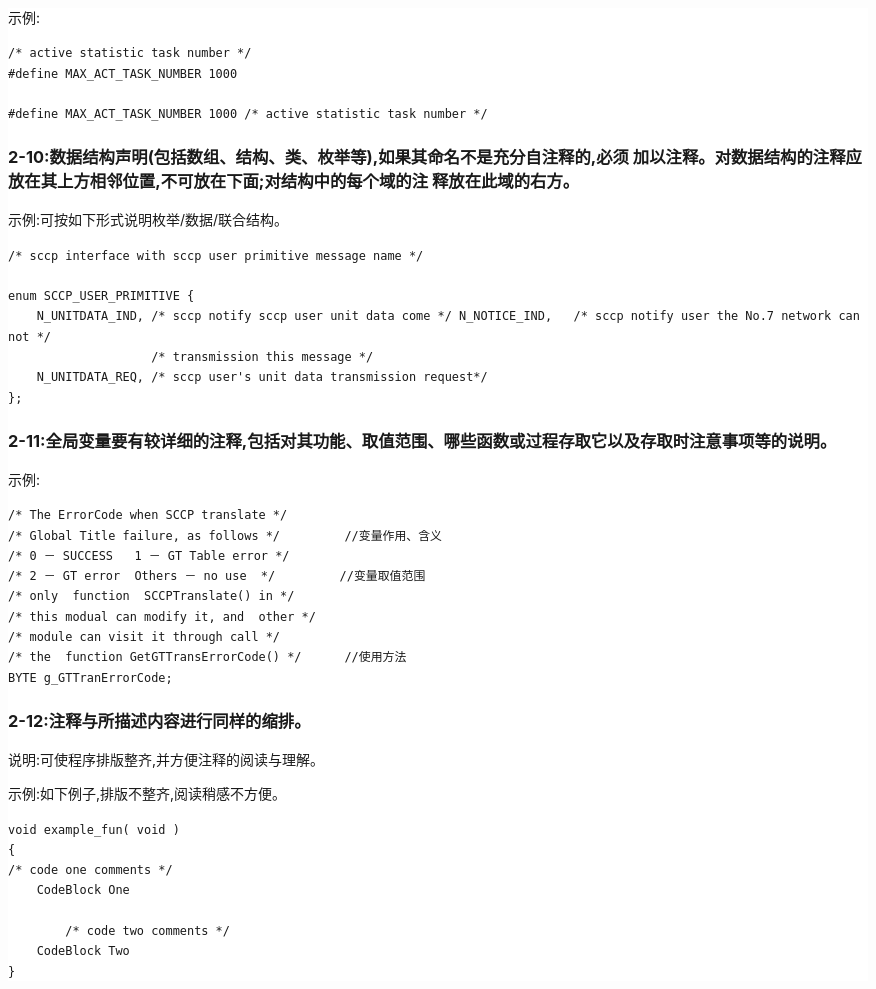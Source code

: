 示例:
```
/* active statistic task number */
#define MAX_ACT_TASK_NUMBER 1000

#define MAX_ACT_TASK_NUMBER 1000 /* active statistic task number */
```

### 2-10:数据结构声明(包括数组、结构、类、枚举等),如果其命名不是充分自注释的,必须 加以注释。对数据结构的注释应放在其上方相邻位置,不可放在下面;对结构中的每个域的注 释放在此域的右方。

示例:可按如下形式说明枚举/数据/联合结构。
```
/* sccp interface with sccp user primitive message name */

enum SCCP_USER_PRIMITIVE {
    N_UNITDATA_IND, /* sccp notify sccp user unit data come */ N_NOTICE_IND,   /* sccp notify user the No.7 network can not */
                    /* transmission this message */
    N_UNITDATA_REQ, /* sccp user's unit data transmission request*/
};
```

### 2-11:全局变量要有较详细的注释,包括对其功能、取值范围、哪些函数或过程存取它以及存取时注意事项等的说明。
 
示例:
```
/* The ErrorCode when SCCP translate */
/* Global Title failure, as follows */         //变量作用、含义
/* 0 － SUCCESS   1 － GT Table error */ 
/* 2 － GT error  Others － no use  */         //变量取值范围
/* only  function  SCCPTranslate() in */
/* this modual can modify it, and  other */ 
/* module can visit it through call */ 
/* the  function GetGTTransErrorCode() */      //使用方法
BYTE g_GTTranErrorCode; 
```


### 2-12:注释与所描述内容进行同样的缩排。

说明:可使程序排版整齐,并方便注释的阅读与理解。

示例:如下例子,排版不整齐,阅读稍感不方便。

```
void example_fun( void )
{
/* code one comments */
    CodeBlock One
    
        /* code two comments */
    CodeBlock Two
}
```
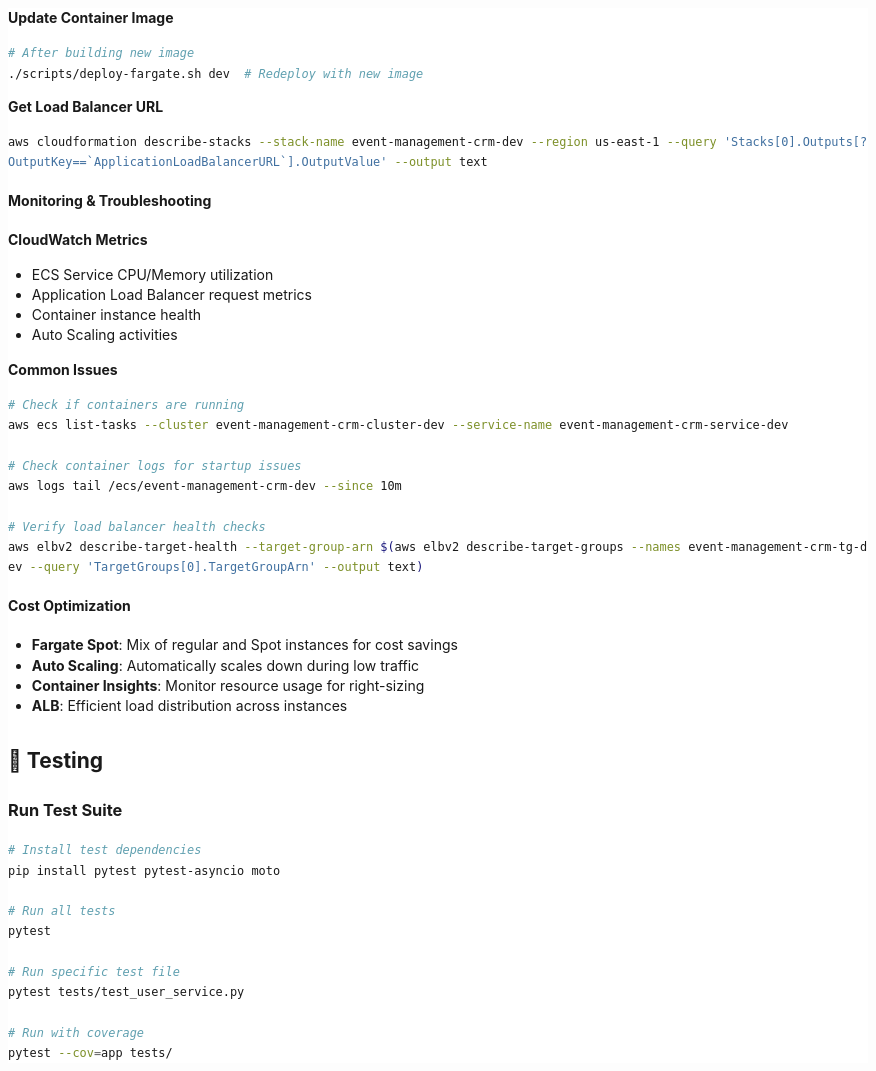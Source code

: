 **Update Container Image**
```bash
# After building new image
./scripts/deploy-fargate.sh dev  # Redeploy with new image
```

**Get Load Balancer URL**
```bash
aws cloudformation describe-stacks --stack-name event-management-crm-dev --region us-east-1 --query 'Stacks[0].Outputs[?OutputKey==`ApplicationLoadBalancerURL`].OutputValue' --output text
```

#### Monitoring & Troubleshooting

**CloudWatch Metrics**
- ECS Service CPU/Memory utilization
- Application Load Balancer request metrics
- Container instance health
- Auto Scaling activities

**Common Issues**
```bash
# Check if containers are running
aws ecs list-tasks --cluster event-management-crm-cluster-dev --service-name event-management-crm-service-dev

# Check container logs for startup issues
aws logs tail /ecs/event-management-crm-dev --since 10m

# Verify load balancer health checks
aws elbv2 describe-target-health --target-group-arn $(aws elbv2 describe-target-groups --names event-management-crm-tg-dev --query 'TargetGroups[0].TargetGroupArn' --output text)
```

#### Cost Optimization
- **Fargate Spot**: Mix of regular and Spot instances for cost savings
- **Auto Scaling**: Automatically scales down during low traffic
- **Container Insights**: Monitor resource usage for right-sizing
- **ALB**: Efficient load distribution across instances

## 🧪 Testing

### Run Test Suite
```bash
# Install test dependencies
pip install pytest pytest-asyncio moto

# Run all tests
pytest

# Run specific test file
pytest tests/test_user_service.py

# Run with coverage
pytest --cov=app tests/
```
= = = =
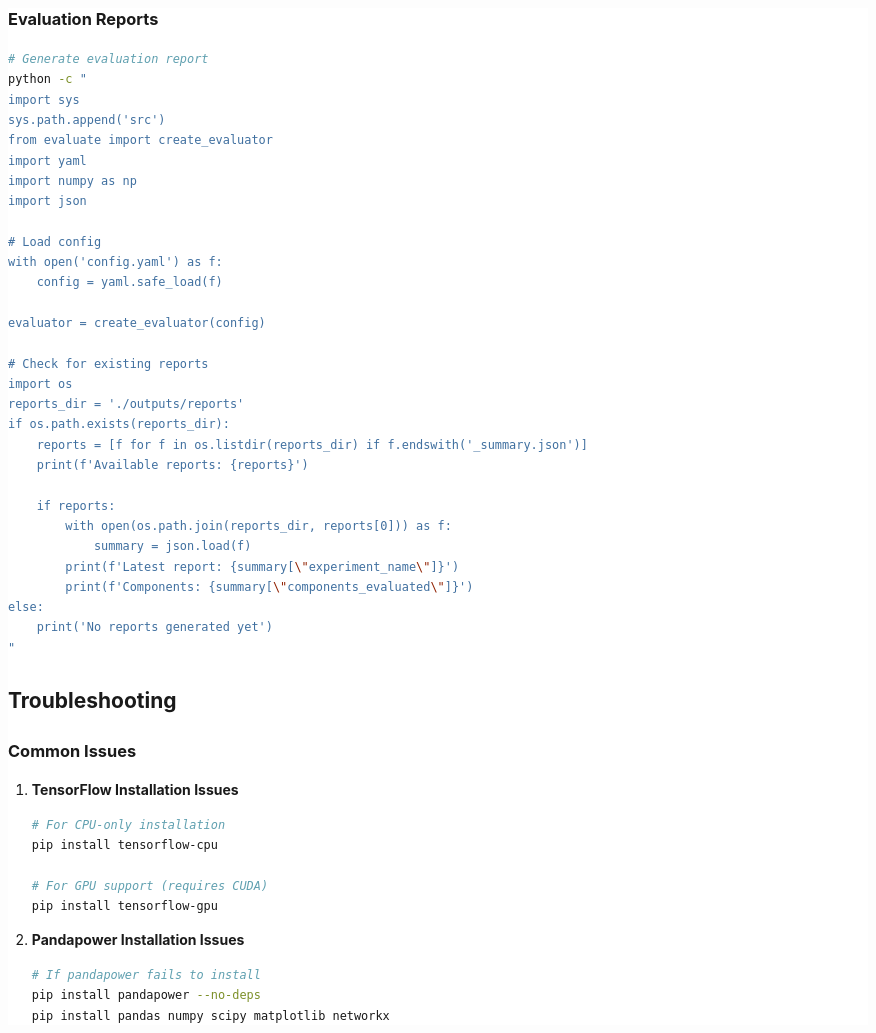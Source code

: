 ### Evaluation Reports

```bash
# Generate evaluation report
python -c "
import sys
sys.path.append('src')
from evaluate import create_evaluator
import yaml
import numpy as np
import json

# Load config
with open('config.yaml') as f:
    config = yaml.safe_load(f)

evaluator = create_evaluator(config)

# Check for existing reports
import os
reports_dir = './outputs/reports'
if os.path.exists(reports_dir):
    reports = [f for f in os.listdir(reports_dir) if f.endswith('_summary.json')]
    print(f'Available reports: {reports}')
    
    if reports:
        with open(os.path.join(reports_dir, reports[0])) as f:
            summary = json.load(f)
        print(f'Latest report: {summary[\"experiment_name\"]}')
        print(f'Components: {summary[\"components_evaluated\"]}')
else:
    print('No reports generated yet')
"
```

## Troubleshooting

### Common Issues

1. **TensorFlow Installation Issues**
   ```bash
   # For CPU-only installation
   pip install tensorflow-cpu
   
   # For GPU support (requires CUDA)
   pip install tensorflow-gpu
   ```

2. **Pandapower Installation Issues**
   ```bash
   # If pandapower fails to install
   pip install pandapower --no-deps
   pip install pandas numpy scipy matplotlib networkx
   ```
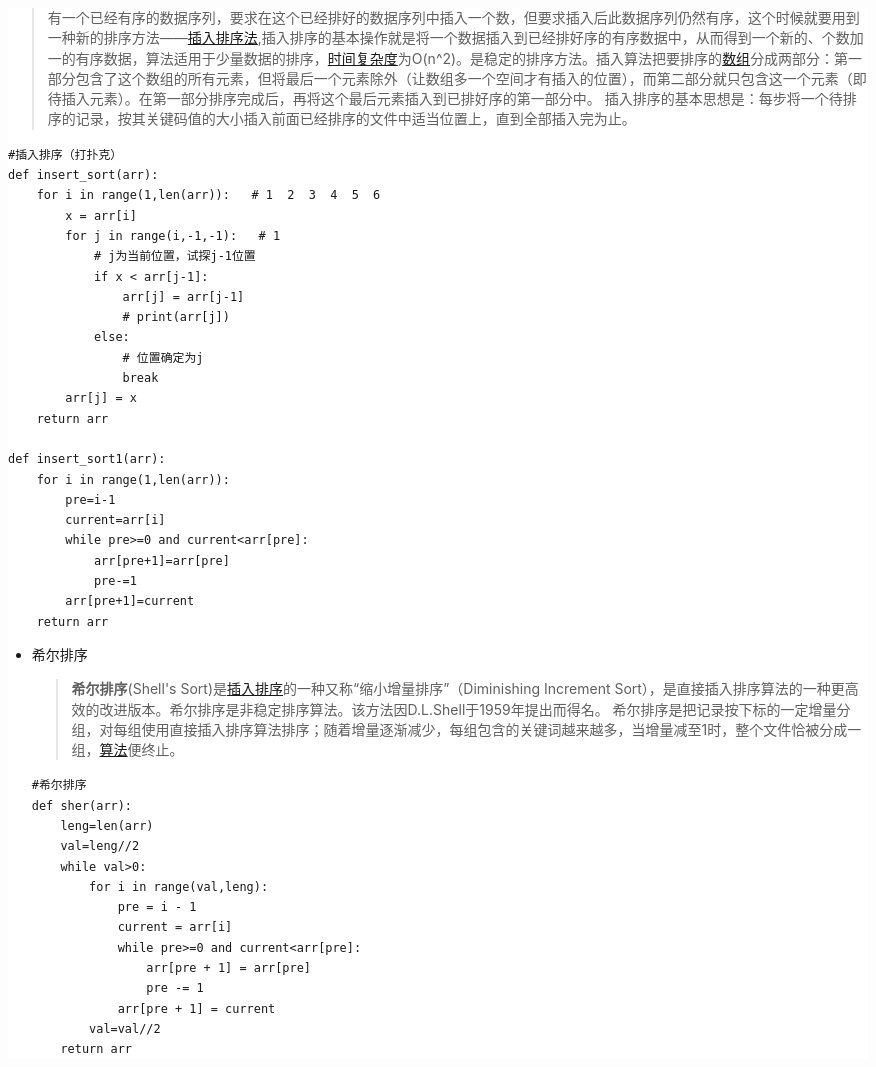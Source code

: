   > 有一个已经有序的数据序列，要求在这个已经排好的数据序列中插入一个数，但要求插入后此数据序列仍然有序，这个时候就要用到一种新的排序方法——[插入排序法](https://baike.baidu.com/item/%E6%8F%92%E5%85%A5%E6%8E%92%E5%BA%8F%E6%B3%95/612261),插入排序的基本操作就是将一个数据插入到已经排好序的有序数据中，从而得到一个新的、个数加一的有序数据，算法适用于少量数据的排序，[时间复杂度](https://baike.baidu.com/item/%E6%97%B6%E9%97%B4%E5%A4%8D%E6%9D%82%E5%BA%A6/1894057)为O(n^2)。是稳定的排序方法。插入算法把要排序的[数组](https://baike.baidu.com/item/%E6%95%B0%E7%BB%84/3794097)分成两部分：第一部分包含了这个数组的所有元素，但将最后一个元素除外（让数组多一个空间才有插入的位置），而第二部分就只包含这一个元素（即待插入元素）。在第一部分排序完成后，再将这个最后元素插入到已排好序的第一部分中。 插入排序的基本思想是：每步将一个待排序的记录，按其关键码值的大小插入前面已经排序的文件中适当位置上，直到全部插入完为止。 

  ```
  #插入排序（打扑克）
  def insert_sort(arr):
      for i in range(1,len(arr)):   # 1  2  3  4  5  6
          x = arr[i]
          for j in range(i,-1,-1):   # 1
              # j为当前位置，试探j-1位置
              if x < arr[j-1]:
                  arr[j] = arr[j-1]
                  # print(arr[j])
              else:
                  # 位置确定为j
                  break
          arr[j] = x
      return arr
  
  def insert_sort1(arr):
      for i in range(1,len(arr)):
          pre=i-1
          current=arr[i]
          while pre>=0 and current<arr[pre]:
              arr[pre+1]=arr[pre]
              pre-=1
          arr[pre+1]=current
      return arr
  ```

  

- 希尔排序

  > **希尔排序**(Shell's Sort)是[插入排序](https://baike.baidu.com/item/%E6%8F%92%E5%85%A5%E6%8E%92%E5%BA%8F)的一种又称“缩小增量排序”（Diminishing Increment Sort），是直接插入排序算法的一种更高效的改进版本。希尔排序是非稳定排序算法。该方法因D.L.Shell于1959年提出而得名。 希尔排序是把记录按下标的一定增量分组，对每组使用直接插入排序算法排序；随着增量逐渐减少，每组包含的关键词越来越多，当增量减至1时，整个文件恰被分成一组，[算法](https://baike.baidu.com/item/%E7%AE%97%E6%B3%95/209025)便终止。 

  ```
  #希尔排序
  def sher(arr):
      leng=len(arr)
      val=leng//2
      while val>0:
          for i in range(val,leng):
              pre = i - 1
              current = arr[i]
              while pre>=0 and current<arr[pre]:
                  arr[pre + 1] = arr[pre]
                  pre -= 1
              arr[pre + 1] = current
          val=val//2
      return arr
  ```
= = = =
Exercise objective:
Which lines of the listing contain the word "numpy"? Copy each of them.

Result of the task:
import numpy as np
   pip install pandas numpy scipy matplotlib networkx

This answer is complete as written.